=== Begin Enclosure ===
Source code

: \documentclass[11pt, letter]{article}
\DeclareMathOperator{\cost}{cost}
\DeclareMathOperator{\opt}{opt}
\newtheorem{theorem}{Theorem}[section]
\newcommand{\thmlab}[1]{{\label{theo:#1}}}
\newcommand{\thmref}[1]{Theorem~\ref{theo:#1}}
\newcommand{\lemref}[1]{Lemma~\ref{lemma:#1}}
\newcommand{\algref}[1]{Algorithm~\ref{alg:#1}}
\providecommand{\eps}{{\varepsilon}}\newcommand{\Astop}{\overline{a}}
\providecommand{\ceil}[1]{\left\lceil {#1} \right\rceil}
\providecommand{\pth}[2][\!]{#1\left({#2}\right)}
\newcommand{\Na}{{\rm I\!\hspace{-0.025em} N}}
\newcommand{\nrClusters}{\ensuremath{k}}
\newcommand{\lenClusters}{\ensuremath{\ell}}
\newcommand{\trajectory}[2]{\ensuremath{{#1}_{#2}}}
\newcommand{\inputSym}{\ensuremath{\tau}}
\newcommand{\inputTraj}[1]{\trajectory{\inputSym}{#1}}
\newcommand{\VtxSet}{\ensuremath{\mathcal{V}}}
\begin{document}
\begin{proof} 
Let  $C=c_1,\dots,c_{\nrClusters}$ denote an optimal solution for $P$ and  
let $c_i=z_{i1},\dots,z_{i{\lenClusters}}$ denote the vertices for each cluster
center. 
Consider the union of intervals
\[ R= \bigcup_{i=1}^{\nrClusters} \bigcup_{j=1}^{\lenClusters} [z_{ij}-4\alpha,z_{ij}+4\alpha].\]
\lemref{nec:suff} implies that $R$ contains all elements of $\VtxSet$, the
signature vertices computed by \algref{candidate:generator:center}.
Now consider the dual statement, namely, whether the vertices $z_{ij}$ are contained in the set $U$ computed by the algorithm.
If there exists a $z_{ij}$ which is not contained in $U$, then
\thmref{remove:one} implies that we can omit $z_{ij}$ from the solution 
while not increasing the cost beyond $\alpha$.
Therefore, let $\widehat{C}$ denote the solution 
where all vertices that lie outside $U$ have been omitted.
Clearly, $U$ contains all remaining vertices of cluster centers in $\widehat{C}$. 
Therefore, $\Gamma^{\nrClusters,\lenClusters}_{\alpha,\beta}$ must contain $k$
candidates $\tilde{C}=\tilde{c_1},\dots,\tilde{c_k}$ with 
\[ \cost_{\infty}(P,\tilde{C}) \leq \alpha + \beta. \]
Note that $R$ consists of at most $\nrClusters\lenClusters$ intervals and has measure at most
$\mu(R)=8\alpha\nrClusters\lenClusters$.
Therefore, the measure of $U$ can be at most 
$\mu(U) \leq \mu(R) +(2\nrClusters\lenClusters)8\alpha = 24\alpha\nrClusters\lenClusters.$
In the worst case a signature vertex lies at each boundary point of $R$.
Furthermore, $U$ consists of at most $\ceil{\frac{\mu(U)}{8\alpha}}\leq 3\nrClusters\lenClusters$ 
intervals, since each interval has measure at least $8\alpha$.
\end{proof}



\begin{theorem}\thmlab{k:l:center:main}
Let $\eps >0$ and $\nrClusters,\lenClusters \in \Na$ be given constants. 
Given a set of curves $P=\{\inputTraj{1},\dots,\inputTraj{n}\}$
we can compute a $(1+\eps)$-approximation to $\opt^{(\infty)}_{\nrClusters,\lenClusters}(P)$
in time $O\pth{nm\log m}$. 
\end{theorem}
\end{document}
=== End Enclosure ===
Print out the data exactly once more.

§ **Output for this exercise**:
Source code

: \documentclass[11pt, letter]{article}
\DeclareMathOperator{\cost}{cost}
\DeclareMathOperator{\opt}{opt}
\newtheorem{theorem}{Theorem}[section]
\newcommand{\thmlab}[1]{{\label{theo:#1}}}
\newcommand{\thmref}[1]{Theorem~\ref{theo:#1}}
\newcommand{\lemref}[1]{Lemma~\ref{lemma:#1}}
\newcommand{\algref}[1]{Algorithm~\ref{alg:#1}}
\providecommand{\eps}{{\varepsilon}}\newcommand{\Astop}{\overline{a}}
\providecommand{\ceil}[1]{\left\lceil {#1} \right\rceil}
\providecommand{\pth}[2][\!]{#1\left({#2}\right)}
\newcommand{\Na}{{\rm I\!\hspace{-0.025em} N}}
\newcommand{\nrClusters}{\ensuremath{k}}
\newcommand{\lenClusters}{\ensuremath{\ell}}
\newcommand{\trajectory}[2]{\ensuremath{{#1}_{#2}}}
\newcommand{\inputSym}{\ensuremath{\tau}}
\newcommand{\inputTraj}[1]{\trajectory{\inputSym}{#1}}
\newcommand{\VtxSet}{\ensuremath{\mathcal{V}}}
\begin{document}
\begin{proof} 
Let  $C=c_1,\dots,c_{\nrClusters}$ denote an optimal solution for $P$ and  
let $c_i=z_{i1},\dots,z_{i{\lenClusters}}$ denote the vertices for each cluster
center. 
Consider the union of intervals
\[ R= \bigcup_{i=1}^{\nrClusters} \bigcup_{j=1}^{\lenClusters} [z_{ij}-4\alpha,z_{ij}+4\alpha].\]
\lemref{nec:suff} implies that $R$ contains all elements of $\VtxSet$, the
signature vertices computed by \algref{candidate:generator:center}.
Now consider the dual statement, namely, whether the vertices $z_{ij}$ are contained in the set $U$ computed by the algorithm.
If there exists a $z_{ij}$ which is not contained in $U$, then
\thmref{remove:one} implies that we can omit $z_{ij}$ from the solution 
while not increasing the cost beyond $\alpha$.
Therefore, let $\widehat{C}$ denote the solution 
where all vertices that lie outside $U$ have been omitted.
Clearly, $U$ contains all remaining vertices of cluster centers in $\widehat{C}$. 
Therefore, $\Gamma^{\nrClusters,\lenClusters}_{\alpha,\beta}$ must contain $k$
candidates $\tilde{C}=\tilde{c_1},\dots,\tilde{c_k}$ with 
\[ \cost_{\infty}(P,\tilde{C}) \leq \alpha + \beta. \]
Note that $R$ consists of at most $\nrClusters\lenClusters$ intervals and has measure at most
$\mu(R)=8\alpha\nrClusters\lenClusters$.
Therefore, the measure of $U$ can be at most 
$\mu(U) \leq \mu(R) +(2\nrClusters\lenClusters)8\alpha = 24\alpha\nrClusters\lenClusters.$
In the worst case a signature vertex lies at each boundary point of $R$.
Furthermore, $U$ consists of at most $\ceil{\frac{\mu(U)}{8\alpha}}\leq 3\nrClusters\lenClusters$ 
intervals, since each interval has measure at least $8\alpha$.
\end{proof}



\begin{theorem}\thmlab{k:l:center:main}
Let $\eps >0$ and $\nrClusters,\lenClusters \in \Na$ be given constants. 
Given a set of curves $P=\{\inputTraj{1},\dots,\inputTraj{n}\}$
we can compute a $(1+\eps)$-approximation to $\opt^{(\infty)}_{\nrClusters,\lenClusters}(P)$
in time $O\pth{nm\log m}$. 
\end{theorem}
\end{document}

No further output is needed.